The Thanksgiving Sweet Potato
And, he thinks the sweet potato is the savior of this holiday dinner so boldly headlined by the turkey (his column so deeply impressed me that I gave extra-careful attention to my sweet potato this year and I found it an absolutely wonderful and compelling experience)…
“If you bake a sweet potato properly – in its skin, with a few holes poked in it (they’ve been known to explode, in a messy but not dangerous sense) – you will get a combination of textures that no other food can offer, and with no added ingredients: sweet stickiness from the caramelizing liquid that oozes from the inside out; a little bit of crunchy chewiness, from the parts of the skin that this liquid helps brown; a soft, velvety yet slightly leathery skin, perfectly edible; and, of course, the meltingly tender, ultra-luxurious flesh, which can range from creamy white to familiar orange to deep red and even purple, and is perhaps best enjoyed with a sprinkle of salt.
“I’m not one to extol the nutritional benefits of one plant over another — we should be eating more of all of them, and less of tortured, chemically enhanced birds — but sweet potatoes are almost unfairly potent, especially when it comes to beta-carotene (happily, made more bio-available when eaten with a little fat), fiber and a host of micronutrients, including not only common ones but those whose benefits are still being explored. If that alone isn’t a reason to eat them, it’s a reason to consider eating them instead of a bag of pretzels when you’re craving starch, or a handful of cookies when you’re craving sweets.
“The sweet potato, of course, is not only fit for baking: it can be grated and stir-fried; sliced and steamed, sautéed, broiled or roasted; wrapped in foil and baked in a fire; fried or, even better, cut into “fries” and baked with a little oil until crisp (or included in tempura); made into soup, a pasta sauce, a filling for ravioli or pie; used as a thickener; dried and eaten as a snack; reheated and drizzled with olive oil; braised in curries or soy-based dishes or European-style stews. Turkey, actually, is not nearly as versatile.”
Well, I gave it up for Mr. Bittman and even tried to propose a toast to him, but it was immediately taken up as some sort of joke by the diners and they laughed the toast and me off before I could even commence. So instead I proposed some sort of delight in the year past and gave thanks for it and offered the hope that the coming year would be as successful and happy.
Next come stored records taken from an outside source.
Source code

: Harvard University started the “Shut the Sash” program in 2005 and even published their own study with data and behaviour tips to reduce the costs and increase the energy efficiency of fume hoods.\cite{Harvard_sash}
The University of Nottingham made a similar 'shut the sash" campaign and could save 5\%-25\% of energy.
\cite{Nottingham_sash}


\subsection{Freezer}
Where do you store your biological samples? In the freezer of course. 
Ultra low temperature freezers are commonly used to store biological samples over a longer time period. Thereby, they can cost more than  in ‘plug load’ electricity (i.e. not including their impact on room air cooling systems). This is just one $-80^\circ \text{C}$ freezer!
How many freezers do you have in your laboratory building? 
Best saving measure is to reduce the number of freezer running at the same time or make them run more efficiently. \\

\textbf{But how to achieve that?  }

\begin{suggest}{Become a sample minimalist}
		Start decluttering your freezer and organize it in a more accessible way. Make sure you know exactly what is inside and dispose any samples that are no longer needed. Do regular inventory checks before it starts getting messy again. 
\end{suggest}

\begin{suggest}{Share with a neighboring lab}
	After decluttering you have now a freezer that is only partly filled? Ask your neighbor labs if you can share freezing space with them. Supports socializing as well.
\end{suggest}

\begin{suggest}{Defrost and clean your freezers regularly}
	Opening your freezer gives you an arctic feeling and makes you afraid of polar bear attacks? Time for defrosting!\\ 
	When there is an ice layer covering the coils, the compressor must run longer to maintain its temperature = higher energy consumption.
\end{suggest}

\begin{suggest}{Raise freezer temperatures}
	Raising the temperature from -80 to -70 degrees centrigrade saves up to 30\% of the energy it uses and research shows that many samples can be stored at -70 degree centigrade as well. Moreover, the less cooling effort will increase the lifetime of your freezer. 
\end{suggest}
    The glorious sweet potato!
But I kept giving eye to a remarkable standing rib roast that my NYC daughter had spent a great deal of time preparing on Thanksgiving morning and presented at just the exactly right moment when the Thanksgiving dinner commenced. It had been roasted at a very high temperature for a very short time and then allowed to come to perfection in a closed but tightly sealed oven for the next two hours or so. She had also rubbed it affectionately and thoroughly in a concoction she had invented that morning right in our own kitchen from ingredients she stumbled upon in the pantry.
So, with the help of some remarkable wine recommended by my favorite wine seller up in town, the sweet potatoes and the boufe magnifique were my personal winners at the table yesterday; but, perhaps, they had been aided by the wondrous beet salad and the carefully constructed green lettuce salad that joined them on our table. Bittman, as he usually is, was correct about the turkey. It is a necessary part of the Thanksgiving dinner, but, my, it is certainly not to be considered the star of the table’s list of players.
Follow it all with more wine and the taste sensations drawn from the Apple Crisp and the Pumpkin Pie and you know that Thanksgiving has again been more than simply wonderful.
One wonders, however, how any Thanksgiving dinner, surrounded by such happiness and love could ever be anything other than wonderful!